Vers la même époque, et relativement à la même affaire, Saint-Just écrivit cette lettre à M. Garot, notaire royal au bailliage de Coucy. Le notaire Garot était un ami de la famille de Saint-Just, avec laquelle il entretenait de fréquentes relations. Les termes mêmes des diverses lettres que lui écrivit Saint-Just montrent la cordialité de leurs rapports.

Octobre 1790.

Monsieur et ami,

Je suis arrivé à très bon port et très attendu. J’ai remporté victoire sur ce que vous savez, j’avais affaire à partie de bonne foi. Je ne vous fais point ici de longs remerciements des honnêtetés dont vous m’avez comblé. Mais vous et Madame ne pourrez pas l’aire de plus grand plaisir à la famille que de venir la visiter le plus tôt que vous pourrez.

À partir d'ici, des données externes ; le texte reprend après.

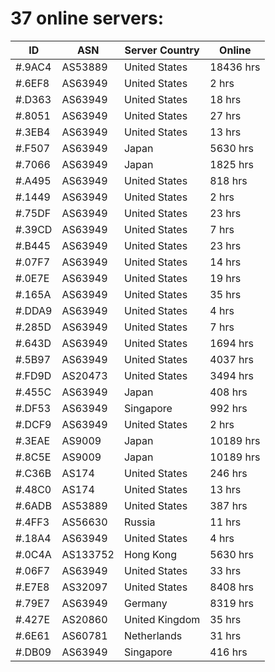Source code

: # 37 online servers:

| ID | ASN | Server Country | Online |
| ------ | ------ | ------ | ------ |
| #.9AC4 | AS53889 | United States | 18436 hrs |
| #.6EF8 | AS63949 | United States | 2 hrs |
| #.D363 | AS63949 | United States | 18 hrs |
| #.8051 | AS63949 | United States | 27 hrs |
| #.3EB4 | AS63949 | United States | 13 hrs |
| #.F507 | AS63949 | Japan | 5630 hrs |
| #.7066 | AS63949 | Japan | 1825 hrs |
| #.A495 | AS63949 | United States | 818 hrs |
| #.1449 | AS63949 | United States | 2 hrs |
| #.75DF | AS63949 | United States | 23 hrs |
| #.39CD | AS63949 | United States | 7 hrs |
| #.B445 | AS63949 | United States | 23 hrs |
| #.07F7 | AS63949 | United States | 14 hrs |
| #.0E7E | AS63949 | United States | 19 hrs |
| #.165A | AS63949 | United States | 35 hrs |
| #.DDA9 | AS63949 | United States | 4 hrs |
| #.285D | AS63949 | United States | 7 hrs |
| #.643D | AS63949 | United States | 1694 hrs |
| #.5B97 | AS63949 | United States | 4037 hrs |
| #.FD9D | AS20473 | United States | 3494 hrs |
| #.455C | AS63949 | Japan | 408 hrs |
| #.DF53 | AS63949 | Singapore | 992 hrs |
| #.DCF9 | AS63949 | United States | 2 hrs |
| #.3EAE | AS9009 | Japan | 10189 hrs |
| #.8C5E | AS9009 | Japan | 10189 hrs |
| #.C36B | AS174 | United States | 246 hrs |
| #.48C0 | AS174 | United States | 13 hrs |
| #.6ADB | AS53889 | United States | 387 hrs |
| #.4FF3 | AS56630 | Russia | 11 hrs |
| #.18A4 | AS63949 | United States | 4 hrs |
| #.0C4A | AS133752 | Hong Kong | 5630 hrs |
| #.06F7 | AS63949 | United States | 33 hrs |
| #.E7E8 | AS32097 | United States | 8408 hrs |
| #.79E7 | AS63949 | Germany | 8319 hrs |
| #.427E | AS20860 | United Kingdom | 35 hrs |
| #.6E61 | AS60781 | Netherlands | 31 hrs |
| #.DB09 | AS63949 | Singapore | 416 hrs |

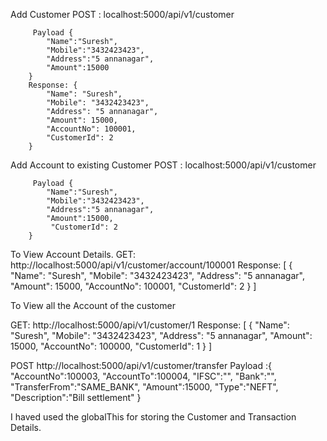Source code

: Add Customer 
POST :  localhost:5000/api/v1/customer

         Payload {
            "Name":"Suresh",
            "Mobile":"3432423423",
            "Address":"5 annanagar",
            "Amount":15000
        }
        Response: {
            "Name": "Suresh",
            "Mobile": "3432423423",
            "Address": "5 annanagar",
            "Amount": 15000,
            "AccountNo": 100001,
            "CustomerId": 2
        }
        
Add Account to existing Customer 
POST :  localhost:5000/api/v1/customer

         Payload {
            "Name":"Suresh",
            "Mobile":"3432423423",
            "Address":"5 annanagar",
            "Amount":15000,
             "CustomerId": 2
        }
       
To View Account Details. 
GET: http://localhost:5000/api/v1/customer/account/100001
Response: 
[
    {
        "Name": "Suresh",
        "Mobile": "3432423423",
        "Address": "5 annanagar",
        "Amount": 15000,
        "AccountNo": 100001,
        "CustomerId": 2
    }
]

To View all the Account of the customer

GET: http://localhost:5000/api/v1/customer/1
Response: 
[
    {
        "Name": "Suresh",
        "Mobile": "3432423423",
        "Address": "5 annanagar",
        "Amount": 15000,
        "AccountNo": 100000,
        "CustomerId": 1
    }
]


POST http://localhost:5000/api/v1/customer/transfer
Payload :{
    "AccountNo":100003,
    "AccountTo":100004,
    "IFSC":"",
    "Bank":"",
    "TransferFrom":"SAME_BANK",
    "Amount":15000,
    "Type":"NEFT",
    "Description":"Bill settlement"
}



I haved used the globalThis for storing the Customer and Transaction Details.





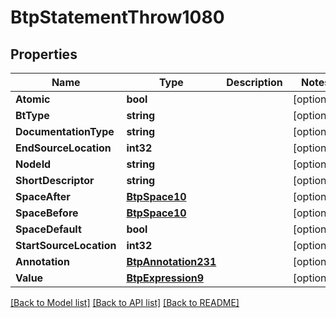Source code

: # BtpStatementThrow1080

## Properties

Name | Type | Description | Notes
------------ | ------------- | ------------- | -------------
**Atomic** | **bool** |  | [optional] 
**BtType** | **string** |  | [optional] 
**DocumentationType** | **string** |  | [optional] 
**EndSourceLocation** | **int32** |  | [optional] 
**NodeId** | **string** |  | [optional] 
**ShortDescriptor** | **string** |  | [optional] 
**SpaceAfter** | [**BtpSpace10**](BTPSpace-10.md) |  | [optional] 
**SpaceBefore** | [**BtpSpace10**](BTPSpace-10.md) |  | [optional] 
**SpaceDefault** | **bool** |  | [optional] 
**StartSourceLocation** | **int32** |  | [optional] 
**Annotation** | [**BtpAnnotation231**](BTPAnnotation-231.md) |  | [optional] 
**Value** | [**BtpExpression9**](BTPExpression-9.md) |  | [optional] 

[[Back to Model list]](../README.md#documentation-for-models) [[Back to API list]](../README.md#documentation-for-api-endpoints) [[Back to README]](../README.md)


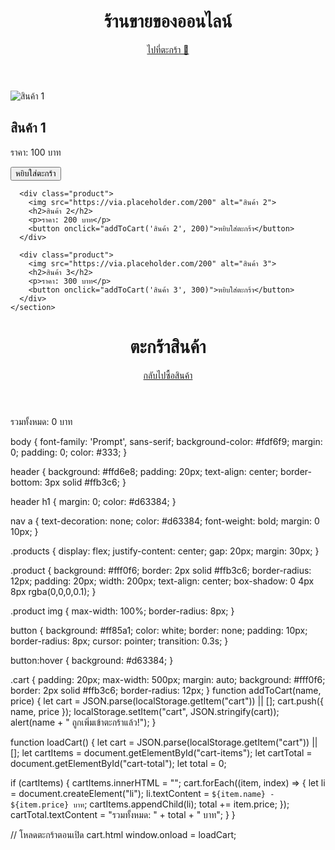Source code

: <!DOCTYPE html>
<html lang="th">
<head>
  <meta charset="UTF-8">
  <meta name="viewport" content="width=device-width, initial-scale=1.0">
  <title>ร้านขายของ</title>
  <link rel="stylesheet" href="style.css">
</head>
<body>
  <header>
    <h1>ร้านขายของออนไลน์</h1>
    <nav>
      <a href="cart.html">ไปที่ตะกร้า 🛒</a>
    </nav>
  </header>

  <main>
    <section class="products">
      <div class="product">
        <img src="https://via.placeholder.com/200" alt="สินค้า 1">
        <h2>สินค้า 1</h2>
        <p>ราคา: 100 บาท</p>
        <button onclick="addToCart('สินค้า 1', 100)">หยิบใส่ตะกร้า</button>
      </div>

      <div class="product">
        <img src="https://via.placeholder.com/200" alt="สินค้า 2">
        <h2>สินค้า 2</h2>
        <p>ราคา: 200 บาท</p>
        <button onclick="addToCart('สินค้า 2', 200)">หยิบใส่ตะกร้า</button>
      </div>

      <div class="product">
        <img src="https://via.placeholder.com/200" alt="สินค้า 3">
        <h2>สินค้า 3</h2>
        <p>ราคา: 300 บาท</p>
        <button onclick="addToCart('สินค้า 3', 300)">หยิบใส่ตะกร้า</button>
      </div>
    </section>
  </main>

  <script src="script.js"></script>
</body>
</html>
<!DOCTYPE html>
<html lang="th">
<head>
  <meta charset="UTF-8">
  <meta name="viewport" content="width=device-width, initial-scale=1.0">
  <title>ตะกร้าสินค้า</title>
  <link rel="stylesheet" href="style.css">
</head>
<body>
  <header>
    <h1>ตะกร้าสินค้า</h1>
    <nav>
      <a href="index.html">กลับไปซื้อสินค้า</a>
    </nav>
  </header>

  <main>
    <section class="cart">
      <ul id="cart-items"></ul>
      <p id="cart-total">รวมทั้งหมด: 0 บาท</p>
    </section>
  </main>

  <script src="script.js"></script>
</body>
</html>
body {
  font-family: 'Prompt', sans-serif;
  background-color: #fdf6f9;
  margin: 0;
  padding: 0;
  color: #333;
}

header {
  background: #ffd6e8;
  padding: 20px;
  text-align: center;
  border-bottom: 3px solid #ffb3c6;
}

header h1 {
  margin: 0;
  color: #d63384;
}

nav a {
  text-decoration: none;
  color: #d63384;
  font-weight: bold;
  margin: 0 10px;
}

.products {
  display: flex;
  justify-content: center;
  gap: 20px;
  margin: 30px;
}

.product {
  background: #fff0f6;
  border: 2px solid #ffb3c6;
  border-radius: 12px;
  padding: 20px;
  width: 200px;
  text-align: center;
  box-shadow: 0 4px 8px rgba(0,0,0,0.1);
}

.product img {
  max-width: 100%;
  border-radius: 8px;
}

button {
  background: #ff85a1;
  color: white;
  border: none;
  padding: 10px;
  border-radius: 8px;
  cursor: pointer;
  transition: 0.3s;
}

button:hover {
  background: #d63384;
}

.cart {
  padding: 20px;
  max-width: 500px;
  margin: auto;
  background: #fff0f6;
  border: 2px solid #ffb3c6;
  border-radius: 12px;
}
function addToCart(name, price) {
  let cart = JSON.parse(localStorage.getItem("cart")) || [];
  cart.push({ name, price });
  localStorage.setItem("cart", JSON.stringify(cart));
  alert(name + " ถูกเพิ่มเข้าตะกร้าแล้ว!");
}

function loadCart() {
  let cart = JSON.parse(localStorage.getItem("cart")) || [];
  let cartItems = document.getElementById("cart-items");
  let cartTotal = document.getElementById("cart-total");
  let total = 0;

  if (cartItems) {
    cartItems.innerHTML = "";
    cart.forEach((item, index) => {
      let li = document.createElement("li");
      li.textContent = `${item.name} - ${item.price} บาท`;
      cartItems.appendChild(li);
      total += item.price;
    });
    cartTotal.textContent = "รวมทั้งหมด: " + total + " บาท";
  }
}

// โหลดตะกร้าตอนเปิด cart.html
window.onload = loadCart;
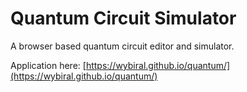 # Quantum Circuit Simulator

A browser based quantum circuit editor and simulator.

Application here: [https://wybiral.github.io/quantum/](https://wybiral.github.io/quantum/)
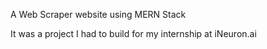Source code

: A Web Scraper website using MERN Stack 

It was a project I had to build for my internship at iNeuron.ai
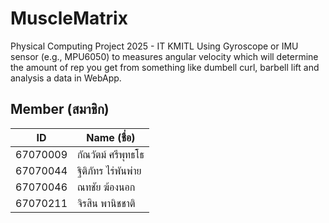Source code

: # MuscleMatrix
Physical Computing Project 2025 - IT KMITL
Using Gyroscope or IMU sensor (e.g., MPU6050) to measures angular velocity which will determine the amount of rep you get from something like dumbell curl, barbell lift and analysis a data in WebApp.
## Member (สมาชิก)
| ID       | Name (ชื่อ)                     |
|----------|---------------------------------|
| 67070009 | กัณวัตม์ ศรีพุทธโธ  |
| 67070044 | ฐิติภัทร ไร่พันพ่าย  |
| 67070046  | ณทชัย ฆ้องนอก |
| 67070211  | จิรสิน พานิชชาติ  |
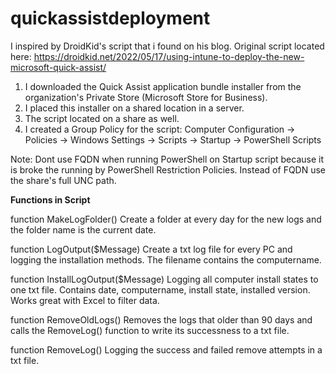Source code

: # quickassistdeployment
I inspired by DroidKid's script that i found on his blog. Original script located here: https://droidkid.net/2022/05/17/using-intune-to-deploy-the-new-microsoft-quick-assist/

1. I downloaded the Quick Assist application bundle installer from the organization's Private Store (Microsoft Store for Business). 
2. I placed this installer on a shared location in a server.
3. The script located on a share as well.
4. I created a Group Policy for the script: Computer Configuration -> Policies -> Windows Settings -> Scripts -> Startup -> PowerShell Scripts

<WRAP info>
Note: Dont use FQDN when running PowerShell on Startup script because it is broke the running by PowerShell Restriction Policies. Instead of FQDN use the share's full UNC path.
</WRAP>

**Functions in Script**

function MakeLogFolder() 
Create a folder at every day for the new logs and the folder name is the current date.

function LogOutput($Message) 
Create a txt log file for every PC and logging the installation methods. The filename contains the computername. 

function InstallLogOutput($Message) 
Logging all computer install states to one txt file. Contains date, computername, install state, installed version. Works great with Excel to filter data.

function RemoveOldLogs()
Removes the logs that older than 90 days and calls the RemoveLog() function to write its successness to a txt file.

function RemoveLog() 
Logging the success and failed remove attempts in a txt file.
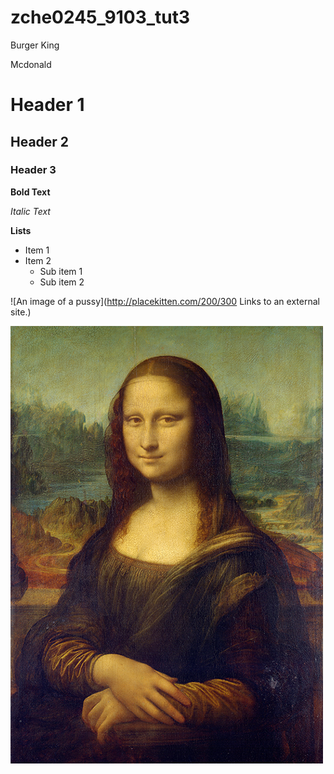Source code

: # zche0245_9103_tut3

Burger King

Mcdonald

# Header 1
## Header 2
### Header 3

**Bold Text**

*Italic Text*

**Lists**

- Item 1
- Item 2
    - Sub item 1
    - Sub item 2

![An image of a pussy](http://placekitten.com/200/300 Links to an external site.)

![The Mona Lisa](readmeImages/Mona_Lisa_by_Leonardo_da_Vinci_500_x_700.jpg)
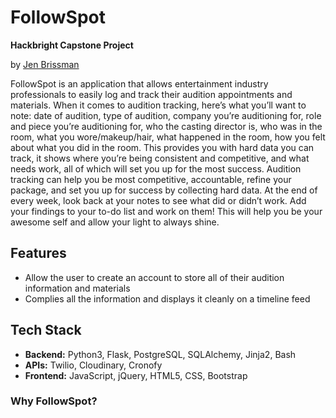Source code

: # FollowSpot

**Hackbright Capstone Project**

by [Jen Brissman](https://www.linkedin.com/in/jenbrissman/)

FollowSpot is an application that allows entertainment industry professionals to easily log and track their audition appointments and materials. 
When it comes to audition tracking, here’s what you’ll want to note: date of audition, type of audition, company you’re auditioning for, role and piece you’re auditioning for, who the casting director is, who was in the room, what you wore/makeup/hair, what happened in the room, how you felt about what you did in the room. This provides you with hard data you can track, it shows where you’re being consistent and competitive, and what needs work, all of which will set you up for the most success. Audition tracking can help you be most competitive, accountable, refine your package, and set you up for success by collecting hard data. At the end of every week, look back at your notes to see what did or didn’t work. Add your findings to your to-do list and work on them! This will help you be your awesome self and allow your light to always shine.

## Features
- Allow the user to create an account to store all of their audition information and materials
- Complies all the information and displays it cleanly on a timeline feed

## Tech Stack
- **Backend:** Python3, Flask, PostgreSQL, SQLAlchemy, Jinja2, Bash
- **APIs:** Twilio, Cloudinary, Cronofy
- **Frontend:** JavaScript, jQuery, HTML5, CSS, Bootstrap

### Why FollowSpot?


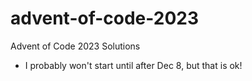 # advent-of-code-2023
Advent of Code 2023 Solutions

- I probably won't start until after Dec 8, but that is ok!
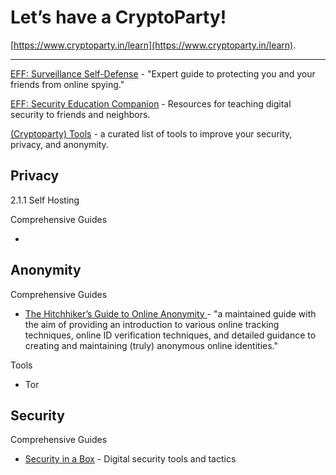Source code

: # Let’s have a CryptoParty!


[https://www.cryptoparty.in/learn](https://www.cryptoparty.in/learn).

--------------------

[EFF: Surveillance Self-Defense](https://ssd.eff.org) - "Expert guide to protecting you and your friends from online spying."

[EFF: Security Education Companion](https://sec.eff.org) - Resources for teaching digital security to friends and neighbors. 

[(Cryptoparty) Tools](https://www.cryptoparty.in/learn/tools) - a curated list of tools to improve your security, privacy, and anonymity.


##	Privacy


2.1.1	Self Hosting

Comprehensive Guides

- 

##	Anonymity

Comprehensive Guides

- [The Hitchhiker’s Guide to Online Anonymity ](https://anonymousplanet.org) - "a maintained guide with the aim of providing an introduction to various online tracking techniques, online ID verification techniques, and detailed guidance to creating and maintaining (truly) anonymous online identities."

Tools

- Tor

##	Security

Comprehensive Guides

- [Security in a Box](https://securityinabox.org/en/) - Digital security tools and tactics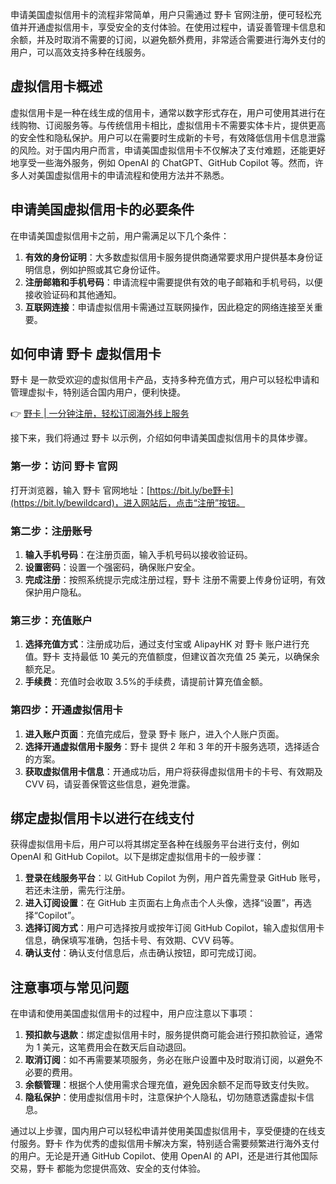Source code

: 申请美国虚拟信用卡的流程非常简单，用户只需通过 野卡 官网注册，便可轻松充值并开通虚拟信用卡，享受安全的支付体验。在使用过程中，请妥善管理卡信息和余额，并及时取消不需要的订阅，以避免额外费用，非常适合需要进行海外支付的用户，可以高效支持多种在线服务。

## 虚拟信用卡概述

虚拟信用卡是一种在线生成的信用卡，通常以数字形式存在，用户可使用其进行在线购物、订阅服务等。与传统信用卡相比，虚拟信用卡不需要实体卡片，提供更高的安全性和隐私保护。用户可以在需要时生成新的卡号，有效降低信用卡信息泄露的风险。对于国内用户而言，申请美国虚拟信用卡不仅解决了支付难题，还能更好地享受一些海外服务，例如 OpenAI 的 ChatGPT、GitHub Copilot 等。然而，许多人对美国虚拟信用卡的申请流程和使用方法并不熟悉。

## 申请美国虚拟信用卡的必要条件

在申请美国虚拟信用卡之前，用户需满足以下几个条件：

1. **有效的身份证明**：大多数虚拟信用卡服务提供商通常要求用户提供基本身份证明信息，例如护照或其它身份证件。
2. **注册邮箱和手机号码**：申请流程中需要提供有效的电子邮箱和手机号码，以便接收验证码和其他通知。
3. **互联网连接**：申请虚拟信用卡需通过互联网操作，因此稳定的网络连接至关重要。

## 如何申请 野卡 虚拟信用卡

野卡 是一款受欢迎的虚拟信用卡产品，支持多种充值方式，用户可以轻松申请和管理虚拟卡，特别适合国内用户，便利快捷。

👉 [野卡 | 一分钟注册，轻松订阅海外线上服务](https://bit.ly/bewildcard)

接下来，我们将通过 野卡 以示例，介绍如何申请美国虚拟信用卡的具体步骤。

### 第一步：访问 野卡 官网

打开浏览器，输入 野卡 官网地址：[https://bit.ly/be野卡](https://bit.ly/bewildcard)，进入网站后，点击“注册”按钮。

### 第二步：注册账号

1. **输入手机号码**：在注册页面，输入手机号码以接收验证码。
2. **设置密码**：设置一个强密码，确保账户安全。
3. **完成注册**：按照系统提示完成注册过程，野卡 注册不需要上传身份证明，有效保护用户隐私。

### 第三步：充值账户

1. **选择充值方式**：注册成功后，通过支付宝或 AlipayHK 对 野卡 账户进行充值。野卡 支持最低 10 美元的充值额度，但建议首次充值 25 美元，以确保余额充足。
2. **手续费**：充值时会收取 3.5%的手续费，请提前计算充值金额。

### 第四步：开通虚拟信用卡

1. **进入账户页面**：充值完成后，登录 野卡 账户，进入个人账户页面。
2. **选择开通虚拟信用卡服务**：野卡 提供 2 年和 3 年的开卡服务选项，选择适合的方案。
3. **获取虚拟信用卡信息**：开通成功后，用户将获得虚拟信用卡的卡号、有效期及 CVV 码，请妥善保管这些信息，避免泄露。

## 绑定虚拟信用卡以进行在线支付

获得虚拟信用卡后，用户可以将其绑定至各种在线服务平台进行支付，例如 OpenAI 和 GitHub Copilot。以下是绑定虚拟信用卡的一般步骤：

1. **登录在线服务平台**：以 GitHub Copilot 为例，用户首先需登录 GitHub 账号，若还未注册，需先行注册。
2. **进入订阅设置**：在 GitHub 主页面右上角点击个人头像，选择“设置”，再选择“Copilot”。
3. **选择订阅方式**：用户可选择按月或按年订阅 GitHub Copilot，输入虚拟信用卡信息，确保填写准确，包括卡号、有效期、CVV 码等。
4. **确认支付**：确认支付信息后，点击确认按钮，即可完成订阅。

## 注意事项与常见问题

在申请和使用美国虚拟信用卡的过程中，用户应注意以下事项：

1. **预扣款与退款**：绑定虚拟信用卡时，服务提供商可能会进行预扣款验证，通常为 1 美元，这笔费用会在数天后自动退回。
2. **取消订阅**：如不再需要某项服务，务必在账户设置中及时取消订阅，以避免不必要的费用。
3. **余额管理**：根据个人使用需求合理充值，避免因余额不足而导致支付失败。
4. **隐私保护**：使用虚拟信用卡时，注意保护个人隐私，切勿随意透露虚拟卡信息。

通过以上步骤，国内用户可以轻松申请并使用美国虚拟信用卡，享受便捷的在线支付服务。野卡 作为优秀的虚拟信用卡解决方案，特别适合需要频繁进行海外支付的用户。无论是开通 GitHub Copilot、使用 OpenAI 的 API，还是进行其他国际交易，野卡 都能为您提供高效、安全的支付体验。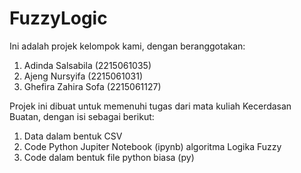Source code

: # FuzzyLogic

Ini adalah projek kelompok kami, dengan beranggotakan:
1. Adinda Salsabila (2215061035)
2. Ajeng Nursyifa (2215061031)
3. Ghefira Zahira Sofa (2215061127)

Projek ini dibuat untuk memenuhi tugas dari mata kuliah Kecerdasan Buatan, dengan isi sebagai berikut:
1. Data dalam bentuk CSV
2. Code Python Jupiter Notebook (ipynb) algoritma Logika Fuzzy
3. Code dalam bentuk file python biasa (py)
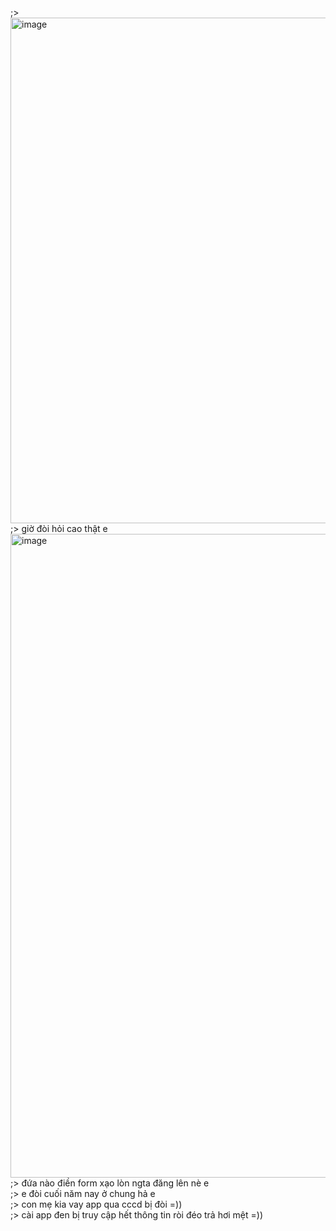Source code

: ;> <img width="1044" height="809" alt="image" src="https://github.com/user-attachments/assets/4063af37-3474-4342-b7ed-79bed4b65472" /><br>
;> giờ đòi hỏi cao thật e<br>
<img width="988" height="1030" alt="image" src="https://github.com/user-attachments/assets/4578e191-73d2-417e-b33d-e352fc0d6942" /><br>
;> đứa nào điền form xạo lòn ngta đăng lên nè e<br>
;> e đòi cuối năm nay ở chung hả e<br>
;> con mẹ kia vay app qua cccd bị đòi =))<br>
;> cài app đen bị truy cập hết thông tin ròi đéo trả hơi mệt =))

On vous remettra avec la présente une sentence et une signification de M. Dufour. Avisez au moyen de retarder, mitiger ou annuler, s’il est possible, cette procédure. Je conviens que cela serait difficile. Tout est solide pour le fond si l’on en croit le substitut du procureur du Roi, qui a vu les titres du seigneur de [Grenet] ; quant aux frais, je ne les crois pas tout à fait superflus, pour le temps.

Un décret de l’Assemblée nationale, et plusieurs même, en anéantissant certaines procédures pour le fond, ajoutent qu’elles seront poursuivies seulement pour les frais. Ainsi je ne trouve pas grand chose en faveur de cette partie, sinon de traduire la cause au tribunal nouveau.

Vous ferez ce que vous aviserez bon, et présentez mon très humble respect à Mme Garot, et embrassez-la pour moi. Ne perdez pas de vue votre affaire du greffe, car le décret exclut absolument M. Lefèvre, je l’ai vérifié en arrêt. Voyez M. Carlier, M. Deltreux-Pornent, etc., s’il le faut, car le choix dépend d’eux à peu près. Mes compliments à M. Haulain.

J’ai l’honneur d’être avec un sincère et éternel attachement votre très humble et obéissant serviteur.

Saint-Just.


P.-S. — Cette communication de titres de concession mérite examen. Ce n’est pas (j’y pense) de cette manière qu’on donne communication d’un titre. Au surplus, il s’agit de possession par triage ; les triages sont abolis depuis trente ans et à jamais. Accrochez le fond au tribunal, il entraînera les frais puisque la perte sur le fond entrainera le reste dans le cas où la communication de titres de concession serait illusoire.


À Monsieur, Monsieur Garot, notaire royal et professeur au Bailliage de Couci, à Couci.